In the iron game we say it too. We say that the 714’s deliver on flight, feel and forgiveness. In iron design there are three types of chassis that players want. There’s the guy who wants a very traditional muscle back, maybe they’ll take a little bit of a cavity back, in their forged iron. There’s the player who will embrace some technology and allow that to enhance their shot making but they still want to look down at the golf club at address and it to look quite traditional. Then there is the player who is all in with the technology who will take something a little bit bigger, with a bigger cavity, and take all the benefits that come from that.
Those groupings are fairly set and we’re not trying to change those things but rather we are trying to, within each of those preferences, absolutely maximise the benefits of that chassis.
So we have got years of work to do that.

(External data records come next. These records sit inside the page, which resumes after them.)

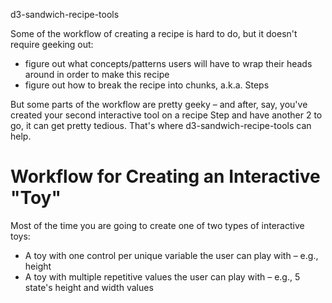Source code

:d3-sandwich-recipe-tools

Some of the workflow of creating a recipe is hard to do, but it doesn't require geeking out:
- figure out what concepts/patterns users will have to wrap their heads around in order to make this recipe
- figure out how to break the recipe into chunks, a.k.a. Steps

But some parts of the workflow are pretty geeky – and after, say, you've created your second interactive tool on a recipe Step and have another 2 to go, it can get pretty tedious. That's where d3-sandwich-recipe-tools can help.

# Workflow for Creating an Interactive "Toy"

Most of the time you are going to create one of two types of interactive toys:
- A toy with one control per unique variable the user can play with – e.g., height
- A toy with multiple repetitive values the user can play with – e.g., 5 state's height and width values
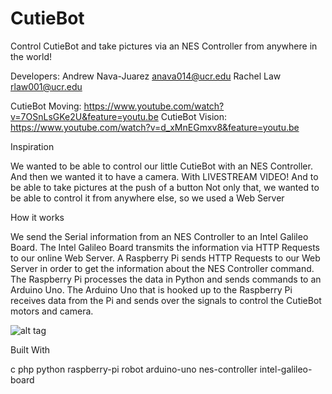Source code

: # CutieBot
Control CutieBot and take pictures via an NES Controller from anywhere in the world!

Developers:
Andrew Nava-Juarez anava014@ucr.edu
Rachel Law rlaw001@ucr.edu

CutieBot Moving: https://www.youtube.com/watch?v=7OSnLsGKe2U&feature=youtu.be CutieBot Vision: https://www.youtube.com/watch?v=d_xMnEGmxv8&feature=youtu.be

Inspiration

We wanted to be able to control our little CutieBot with an NES Controller. And then we wanted it to have a camera. With LIVESTREAM VIDEO! And to be able to take pictures at the push of a button Not only that, we wanted to be able to control it from anywhere else, so we used a Web Server

How it works

We send the Serial information from an NES Controller to an Intel Galileo Board. The Intel Galileo Board transmits the information via HTTP Requests to our online Web Server. A Raspberry Pi sends HTTP Requests to our Web Server in order to get the information about the NES Controller command. The Raspberry Pi processes the data in Python and sends commands to an Arduino Uno. The Arduino Uno that is hooked up to the Raspberry Pi receives data from the Pi and sends over the signals to control the CutieBot motors and camera.

![alt tag](https://raw.github.com/anava014/CutieBot/blob/master/Map.png)

Built With

c
php
python
raspberry-pi
robot
arduino-uno
nes-controller
intel-galileo-board
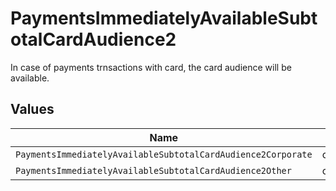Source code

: # PaymentsImmediatelyAvailableSubtotalCardAudience2

In case of payments trnsactions with card, the card audience will be available.


## Values

| Name                                                         | Value                                                        |
| ------------------------------------------------------------ | ------------------------------------------------------------ |
| `PaymentsImmediatelyAvailableSubtotalCardAudience2Corporate` | corporate                                                    |
| `PaymentsImmediatelyAvailableSubtotalCardAudience2Other`     | other                                                        |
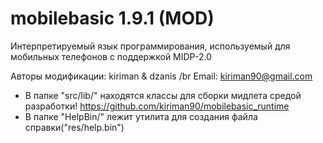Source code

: mobilebasic 1.9.1 (MOD)
===========
Интерпретируемый язык программирования, используемый для мобильных телефонов с поддержкой MIDP-2.0

Авторы модификации: kiriman & dzanis /br
Email: kiriman90@gmail.com

* В папке "src/lib/" находятся классы для сборки мидлета средой разработки!
https://github.com/kiriman90/mobilebasic_runtime
* В папке "HelpBin/" лежит утилита для создания файла справки("res/help.bin")
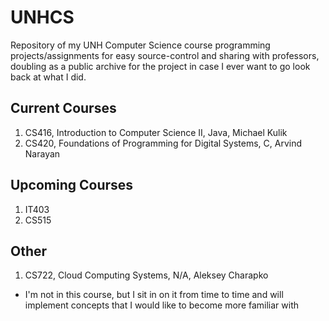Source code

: # UNHCS
Repository of my UNH Computer Science course programming projects/assignments for easy source-control and sharing with professors, doubling as a public archive for the project in case I ever want to go look back at what I did.

## Current Courses
1. CS416, Introduction to Computer Science II, Java, Michael Kulik
2. CS420, Foundations of Programming for Digital Systems, C, Arvind Narayan

## Upcoming Courses
1. IT403
2. CS515

## Other
1. CS722, Cloud Computing Systems, N/A, Aleksey Charapko
 - I'm not in this course, but I sit in on it from time to time and will implement concepts that I would like to become more familiar with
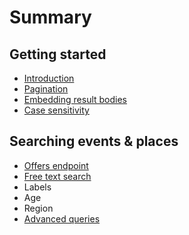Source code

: # Summary

## Getting started

* [Introduction](README.md)
* [Pagination](pagination.md)
* [Embedding result bodies](embedding-full-result-bodies.md)
* [Case sensitivity](case-sensitivity.md)

## Searching events & places

* [Offers endpoint](offers-endpoint.md)
* [Free text search](free-text-search.md)
* Labels
* Age
* Region
* [Advanced queries](advanced-queries.md)

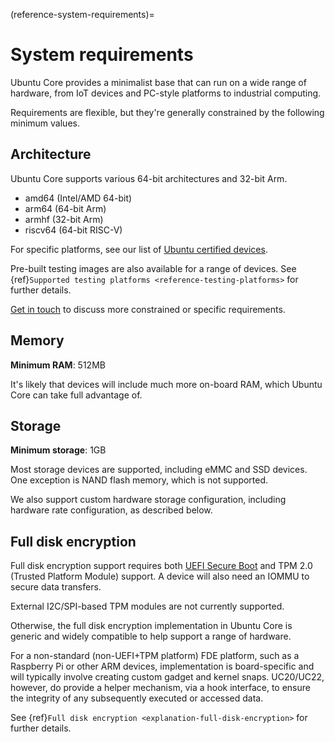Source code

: (reference-system-requirements)=
# System requirements

Ubuntu Core provides a minimalist base that can run on a wide range of hardware, from IoT devices and PC-style platforms to industrial computing. 

Requirements are flexible, but they're generally constrained by the following minimum values.

## Architecture

Ubuntu Core supports various 64-bit architectures and 32-bit Arm.

- amd64 (Intel/AMD 64-bit)
- arm64 (64-bit Arm)
- armhf (32-bit Arm)
- riscv64 (64-bit RISC-V)

For specific platforms, see our list of [Ubuntu certified devices](https://ubuntu.com/certified/iot).

Pre-built testing images are also available for a range of devices. See {ref}`Supported testing platforms <reference-testing-platforms>` for further details.

[Get in touch](https://ubuntu.com/core/contact-us?product=core-overview) to discuss more constrained or specific requirements.

## Memory

**Minimum RAM**: 512MB

It's likely that devices will include much more on-board RAM, which Ubuntu Core can take full advantage of.

## Storage

**Minimum storage**: 1GB

Most storage devices are supported, including eMMC and SSD devices. One exception is NAND flash memory, which is not supported.

We also support custom hardware storage configuration, including hardware rate configuration, as described below.

## Full disk encryption

Full disk encryption support requires both [UEFI Secure Boot](https://wiki.ubuntu.com/UEFI/SecureBoot) and TPM 2.0 (Trusted Platform Module) support. A device will also need an IOMMU to secure data transfers.

External I2C/SPI-based TPM modules are not currently supported.

Otherwise, the full disk encryption implementation in Ubuntu Core is generic and widely compatible to help support a range of hardware. 

For a non-standard (non-UEFI+TPM platform) FDE platform, such as a Raspberry Pi or other ARM devices, implementation is board-specific and will typically involve creating custom gadget and kernel snaps. UC20/UC22, however, do provide a helper mechanism, via a hook interface, to ensure the integrity of any subsequently executed or accessed data. 

See {ref}`Full disk encryption <explanation-full-disk-encryption>` for further details.

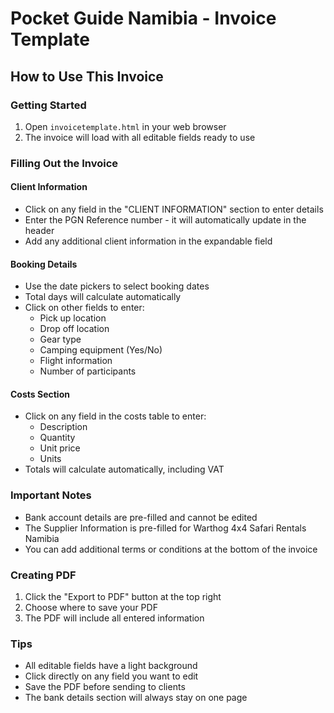# Pocket Guide Namibia - Invoice Template

## How to Use This Invoice

### Getting Started
1. Open `invoicetemplate.html` in your web browser
2. The invoice will load with all editable fields ready to use

### Filling Out the Invoice

#### Client Information
- Click on any field in the "CLIENT INFORMATION" section to enter details
- Enter the PGN Reference number - it will automatically update in the header
- Add any additional client information in the expandable field

#### Booking Details
- Use the date pickers to select booking dates
- Total days will calculate automatically
- Click on other fields to enter:
  - Pick up location
  - Drop off location
  - Gear type
  - Camping equipment (Yes/No)
  - Flight information
  - Number of participants

#### Costs Section
- Click on any field in the costs table to enter:
  - Description
  - Quantity
  - Unit price
  - Units
- Totals will calculate automatically, including VAT

### Important Notes
- Bank account details are pre-filled and cannot be edited
- The Supplier Information is pre-filled for Warthog 4x4 Safari Rentals Namibia
- You can add additional terms or conditions at the bottom of the invoice

### Creating PDF
1. Click the "Export to PDF" button at the top right
2. Choose where to save your PDF
3. The PDF will include all entered information

### Tips
- All editable fields have a light background
- Click directly on any field you want to edit
- Save the PDF before sending to clients
- The bank details section will always stay on one page
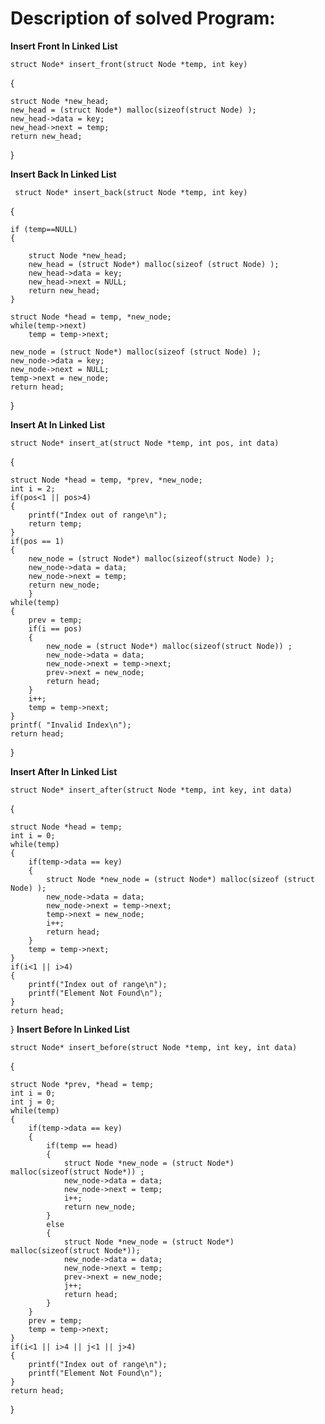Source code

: 
# Description of solved Program:


**Insert Front In Linked List**


    struct Node* insert_front(struct Node *temp, int key)
{

    struct Node *new_head;
    new_head = (struct Node*) malloc(sizeof(struct Node) );
    new_head->data = key;
    new_head->next = temp;
    return new_head;
}

**Insert Back In Linked List**


     struct Node* insert_back(struct Node *temp, int key)
{

    if (temp==NULL)
    {
    
        struct Node *new_head;
        new_head = (struct Node*) malloc(sizeof (struct Node) );
        new_head->data = key;
        new_head->next = NULL;
        return new_head;
    }
    
    struct Node *head = temp, *new_node;
    while(temp->next)
        temp = temp->next;

    new_node = (struct Node*) malloc(sizeof (struct Node) );
    new_node->data = key;
    new_node->next = NULL;
    temp->next = new_node;
    return head;
}

**Insert At In Linked List**



    struct Node* insert_at(struct Node *temp, int pos, int data)
{

    struct Node *head = temp, *prev, *new_node;
    int i = 2;
    if(pos<1 || pos>4)
    {
        printf("Index out of range\n");
        return temp;
    }
    if(pos == 1)
    {
        new_node = (struct Node*) malloc(sizeof(struct Node) );
        new_node->data = data;
        new_node->next = temp;
        return new_node;
        }
    while(temp)
    {
        prev = temp;
        if(i == pos)
        {
            new_node = (struct Node*) malloc(sizeof(struct Node)) ;
            new_node->data = data;
            new_node->next = temp->next;
            prev->next = new_node;
            return head;
        }
        i++;
        temp = temp->next;
    }
    printf( "Invalid Index\n");
    return head;
}

**Insert After In Linked List**

    struct Node* insert_after(struct Node *temp, int key, int data)
{

    struct Node *head = temp;
    int i = 0;
    while(temp)
    {
        if(temp->data == key)
        {
            struct Node *new_node = (struct Node*) malloc(sizeof (struct Node) );
            new_node->data = data;
            new_node->next = temp->next;
            temp->next = new_node;
            i++;
            return head;
        }
        temp = temp->next;
    }
    if(i<1 || i>4)
    {
        printf("Index out of range\n");
        printf("Element Not Found\n");
    }
    return head;
}
**Insert Before In Linked List**

    struct Node* insert_before(struct Node *temp, int key, int data)
{

    struct Node *prev, *head = temp;
    int i = 0;
    int j = 0;
    while(temp)
    {
        if(temp->data == key)
        {
            if(temp == head)
            {
                struct Node *new_node = (struct Node*) malloc(sizeof(struct Node*)) ;
                new_node->data = data;
                new_node->next = temp;
                i++;
                return new_node;
            }
            else
            {
                struct Node *new_node = (struct Node*) malloc(sizeof(struct Node*));
                new_node->data = data;
                new_node->next = temp;
                prev->next = new_node;
                j++;
                return head;
            }
        }
        prev = temp;
        temp = temp->next;
    }
    if(i<1 || i>4 || j<1 || j>4)
    {
        printf("Index out of range\n");
        printf("Element Not Found\n");
    }
    return head;
}

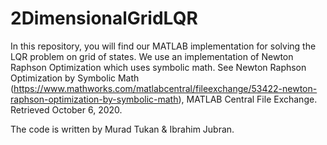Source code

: # 2DimensionalGridLQR

In this repository, you will find our MATLAB implementation for solving the LQR problem on grid of states. We use an implementation of Newton Raphson Optimization which uses symbolic math. See Newton Raphson Optimization by Symbolic Math (https://www.mathworks.com/matlabcentral/fileexchange/53422-newton-raphson-optimization-by-symbolic-math), MATLAB Central File Exchange. Retrieved October 6, 2020. 

The code is written by Murad Tukan & Ibrahim Jubran.
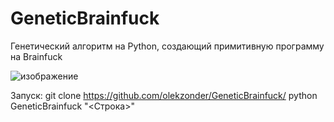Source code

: # GeneticBrainfuck
Генетический алгоритм на Python, создающий примитивную программу на Brainfuck

![изображение](https://user-images.githubusercontent.com/35576482/194048896-7dec0924-0402-48fd-8aff-e14c30496954.png)

Запуск:
git clone https://github.com/olekzonder/GeneticBrainfuck/
python GeneticBrainfuck "<Строка>"
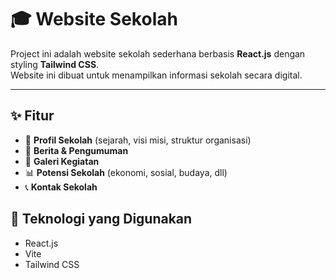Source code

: # 🎓 Website Sekolah

Project ini adalah website sekolah sederhana berbasis **React.js** dengan styling **Tailwind CSS**.  
Website ini dibuat untuk menampilkan informasi sekolah secara digital.

---

## ✨ Fitur

- 🏫 **Profil Sekolah** (sejarah, visi misi, struktur organisasi)  
- 📰 **Berita & Pengumuman**  
- 📸 **Galeri Kegiatan**  
- 📊 **Potensi Sekolah** (ekonomi, sosial, budaya, dll)  
- 📞 **Kontak Sekolah**

## 🚀 Teknologi yang Digunakan

- React.js
- Vite
- Tailwind CSS

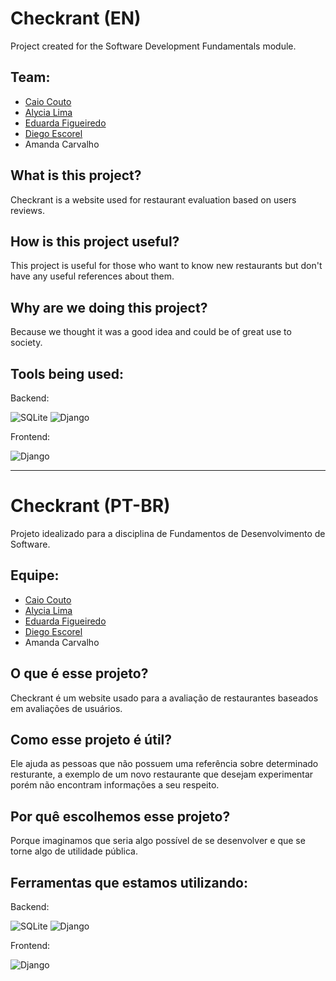 # Checkrant (EN)
Project created for the Software Development Fundamentals module.
## Team:
* [Caio Couto](https://www.linkedin.com/in/caio-couto-589834205/)
* [Alycia Lima](https://www.linkedin.com/in/alycialimafurtado/)
* [Eduarda Figueiredo](https://www.linkedin.com/in/eduarda-souza-figueredo-293074232/)
* [Diego Escorel](https://www.linkedin.com/in/diego-escorel-35164b246/)
* Amanda Carvalho
## What is this project?
Checkrant is a website used for restaurant evaluation based on users reviews.
## How is this project useful?
This project is useful for those who want to know new restaurants but don't have any useful references about them.
## Why are we doing this project?
Because we thought it was a good idea and could be of great use to society.
## Tools being used:
Backend:

![SQLite](https://img.shields.io/badge/sqlite-%2307405e.svg?style=for-the-badge&logo=sqlite&logoColor=white)
![Django](https://img.shields.io/badge/django-%23092E20.svg?style=for-the-badge&logo=django&logoColor=white)

Frontend:

![Django](https://img.shields.io/badge/django-%23092E20.svg?style=for-the-badge&logo=django&logoColor=white)

---

# Checkrant (PT-BR)
Projeto idealizado para a disciplina de Fundamentos de Desenvolvimento de Software.
## Equipe:
* [Caio Couto](https://www.linkedin.com/in/caio-couto-589834205/)
* [Alycia Lima](https://www.linkedin.com/in/alycialimafurtado/)
* [Eduarda Figueiredo](https://www.linkedin.com/in/eduarda-souza-figueredo-293074232/)
* [Diego Escorel](https://www.linkedin.com/in/diego-escorel-35164b246/)
* Amanda Carvalho
## O que é esse projeto?
Checkrant é um website usado para a avaliação de restaurantes baseados em avaliações de usuários.
## Como esse projeto é útil?
Ele ajuda as pessoas que não possuem uma referência sobre determinado resturante, a exemplo de um novo restaurante que desejam experimentar porém não encontram informações a seu respeito.
## Por quê escolhemos esse projeto?
Porque imaginamos que seria algo possível de se desenvolver e que se torne algo de utilidade pública.
## Ferramentas que estamos utilizando:
Backend:

![SQLite](https://img.shields.io/badge/sqlite-%2307405e.svg?style=for-the-badge&logo=sqlite&logoColor=white)
![Django](https://img.shields.io/badge/django-%23092E20.svg?style=for-the-badge&logo=django&logoColor=white)

Frontend:

![Django](https://img.shields.io/badge/django-%23092E20.svg?style=for-the-badge&logo=django&logoColor=white)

I heard a great quote the other day from the chairman of one of the animated movie makers who said “we never finish a film, we just release them because if I waited for the artists to finish I’m not sure we would ever release anything”.
I don’t think we are quite to that extreme but we have a research division that is constantly pushing and pushing and pushing and then the development guys deciding how much of the new technology and advancements we can effectively build into each model.
We've told the story with the 915 that the Active Recoil Channel was actually nearly put out in the 913 model, but it just didn't feel like we understood it enough at that point so we made the decision to wait and continue to refine and improve it and I think that was the right decision because we now know more about how it affects both speed and spin.
You've talked about the distance story in woods. Do you think we will see a distance story in Titleist irons going forward or will it continue to be focussed on performance?
With the irons it is really more about total performance. We think the iron game in golf is about precision. Unless you are chopping the ball out from under a bush every iron shot, you hit is to a precise target. So the most important thing when you are hitting an iron is proximity to the hole which is more about distance control, consistency and accuracy than it is about pure distance.
Clearly some of the marketing today advertising distance in some irons has just been as the result of making the iron have a stronger loft, with some of the 6-irons now basically conforming to what normally would be a 4-iron loft five years ago.
We are not interested in that as we don’t see that it adds any value. We are more interested in developing a set of irons that give a better ball flight and improved carry distance.
With carry distance you hear people talking about carrying, say, their 5 iron 180 yards which is fine as long as it stops where it lands, but if it doesn't stop within 10 or 15 feet of where it lands it is not really a playable golf club to us.
So we are trying to develop equipment that does increase carry distance, but with a trajectory that will be something you want to hit into a green and that you can consistently repeat, and if you happen to mis-hit it, because everybody does mis-hit it sometimes, you still get a very close and consistent result.
That is more our focus, again we talk about flight, feel and forgiveness. Getting a consistently high, long carry in the ball flight, with feel that is important and with forgiveness that turns into consistency.